Portugal was in limbo Wednesday as its leftwing opposition waited for the green light to take power, after toppling the 11-day-old conservative minority government in a dramatic parliamentary vote.
President Anibal Cavaco Silva is set to decide whether to charge Socialist leader Antonio Costa with forming a new government in the face of concerns over whether the fragile leftist alliance can last.
Cavaco Silva, a conservative, has never hidden his reluctance to giving the reins to leftwingers he regards as “anti-European” and “opposed to NATO”, and may require further guarantees of stability from Costa.
The uncertainty has fuelled nervousness amongst investors in a country that is still emerging from an international bailout, though Costa has vowed that any Socialist-led government will meet its international commitments.
“The most probably scenario is that (Cavaco Silva) will name Antonio Costa as prime minister, but that decision will depend on the firmness of the agreement he’s presented with,” said political scientist Antonio Costa Pinto.

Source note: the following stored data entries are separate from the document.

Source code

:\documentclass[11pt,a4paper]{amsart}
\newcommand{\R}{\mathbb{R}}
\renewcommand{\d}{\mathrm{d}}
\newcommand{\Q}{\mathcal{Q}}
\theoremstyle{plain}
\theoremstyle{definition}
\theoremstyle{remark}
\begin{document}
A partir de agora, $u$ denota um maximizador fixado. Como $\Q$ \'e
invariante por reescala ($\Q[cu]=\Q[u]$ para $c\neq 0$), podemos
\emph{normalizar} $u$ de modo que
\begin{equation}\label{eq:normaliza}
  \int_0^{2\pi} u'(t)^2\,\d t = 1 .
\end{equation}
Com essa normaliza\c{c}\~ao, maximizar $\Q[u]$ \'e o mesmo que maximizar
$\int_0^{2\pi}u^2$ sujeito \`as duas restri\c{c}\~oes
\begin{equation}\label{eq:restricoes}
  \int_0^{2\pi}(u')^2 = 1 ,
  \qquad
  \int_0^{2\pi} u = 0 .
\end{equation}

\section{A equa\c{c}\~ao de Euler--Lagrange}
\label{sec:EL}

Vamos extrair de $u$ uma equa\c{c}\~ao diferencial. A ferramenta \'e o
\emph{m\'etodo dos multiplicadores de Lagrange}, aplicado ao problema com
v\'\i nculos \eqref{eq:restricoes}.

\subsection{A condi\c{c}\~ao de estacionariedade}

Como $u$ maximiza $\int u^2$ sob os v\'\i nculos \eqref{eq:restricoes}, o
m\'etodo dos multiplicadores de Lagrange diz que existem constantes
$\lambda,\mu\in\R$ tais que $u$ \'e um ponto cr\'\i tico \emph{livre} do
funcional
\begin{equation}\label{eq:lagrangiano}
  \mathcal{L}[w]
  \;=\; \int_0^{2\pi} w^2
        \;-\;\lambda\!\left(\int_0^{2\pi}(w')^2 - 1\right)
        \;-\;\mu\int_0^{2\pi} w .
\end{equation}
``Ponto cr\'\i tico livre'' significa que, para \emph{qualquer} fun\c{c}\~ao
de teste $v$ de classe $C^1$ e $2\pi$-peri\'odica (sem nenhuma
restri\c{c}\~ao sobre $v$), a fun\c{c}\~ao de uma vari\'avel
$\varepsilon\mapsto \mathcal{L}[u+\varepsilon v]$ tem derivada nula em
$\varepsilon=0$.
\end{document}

The president could also leave a conservative caretaker government in power ahead of fresh elections, which could similarly result in the removal from power of Prime Minister Pedro Passos Coelho, who was set to meet with Cavaco Silva on Wednesday afternoon.
The newly-formed alliance of the Socialist Party (PS), Communists, Greens and Left Bloc — which is close to Greece’s ruling Syriza — is the first of its kind since the birth of a democratic Portugal, and had seemed unimaginable just weeks ago due to differences between the groups.
Together the three parties hold 122 seats out of 230 in parliament, a majority that allowed them to vote down Passos Coelho’s government programme on Tuesday.
Passos Coelho’s centre-right coalition won the most votes in last month’s elections but lost the absolute majority it had enjoyed since 2011. His government, sworn in on October 30, is the shortest-lived since Portugal returned to democracy in 1974.
The leftists want to reverse some cutbacks and reforms demanded by creditors following Portugal’s 78-billion-euro ($87-billion) bailout.
But the three agreements signed Tuesday between the leftists provide few details on how they would govern together.
They do not guarantee the approval of a budget, and there is no reference to Portugal’s European commitments — a potential sticking point between the europhile Socialists and more radical leftists who are traditionally critical of Brussels.
Any new elections could not take place until June at the earliest, as the current parliament cannot be dissolved for six months.
Portugal’s main stock index was up 0.46 percent at around 1300 GMT, recovering some losses after a 4.05 percent fall on Monday over the political uncertainty.